START Information provided

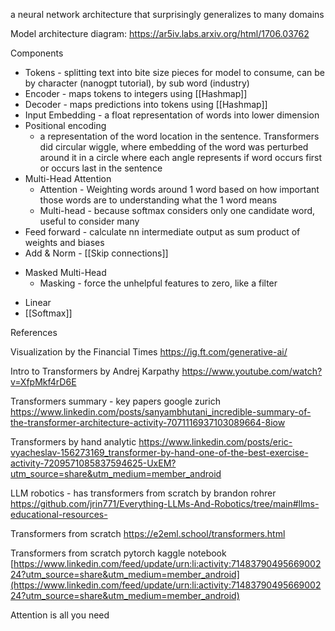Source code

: a neural network architecture that surprisingly generalizes to many domains

Model architecture diagram: https://ar5iv.labs.arxiv.org/html/1706.03762

Components
* Tokens - splitting text into bite size pieces for model to consume, can be by character (nanogpt tutorial), by sub word (industry)
* Encoder - maps tokens to integers using [[Hashmap]]
* Decoder - maps predictions into tokens using [[Hashmap]]
* Input Embedding - a float representation of words into lower dimension
* Positional encoding
	* a representation of the word location in the sentence. Transformers did circular wiggle, where embedding of the word was perturbed around it in a circle where each angle represents if word occurs first or occurs last in the sentence
* Multi-Head Attention
	* Attention - Weighting words around 1 word based on how important those words are to understanding what the 1 word means
	* Multi-head - because softmax considers only one candidate word, useful to consider many
* Feed forward - calculate nn intermediate output as sum product of weights and biases
* Add & Norm - [[Skip connections]]
- Masked Multi-Head
	* Masking - force the unhelpful features to zero, like a filter
* Linear
* [[Softmax]]


References

Visualization by the Financial Times
https://ig.ft.com/generative-ai/

Intro to Transformers by Andrej Karpathy
https://www.youtube.com/watch?v=XfpMkf4rD6E

Transformers summary - key papers google zurich
https://www.linkedin.com/posts/sanyambhutani_incredible-summary-of-the-transformer-architecture-activity-7071116937103089664-8iow

Transformers by hand analytic
https://www.linkedin.com/posts/eric-vyacheslav-156273169_transformer-by-hand-one-of-the-best-exercise-activity-7209571085837594625-UxEM?utm_source=share&utm_medium=member_android

LLM robotics - has transformers from scratch by brandon rohrer
https://github.com/jrin771/Everything-LLMs-And-Robotics/tree/main#llms-educational-resources-

Transformers from scratch
https://e2eml.school/transformers.html

Transformers from scratch pytorch kaggle notebook [https://www.linkedin.com/feed/update/urn:li:activity:7148379049566900224?utm_source=share&utm_medium=member_android](https://www.linkedin.com/feed/update/urn:li:activity:7148379049566900224?utm_source=share&utm_medium=member_android)

Attention is all you need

END Information provided

Exercise goal
Every line in the material above that has the word "scratch" should be copied.

Solution to this task
LLM robotics - has transformers from scratch by brandon rohrer
Transformers from scratch
Transformers from scratch pytorch kaggle notebook [https://www.linkedin.com/feed/update/urn:li:activity:7148379049566900224?utm_source=share&utm_medium=member_android](https://www.linkedin.com/feed/update/urn:li:activity:7148379049566900224?utm_source=share&utm_medium=member_android)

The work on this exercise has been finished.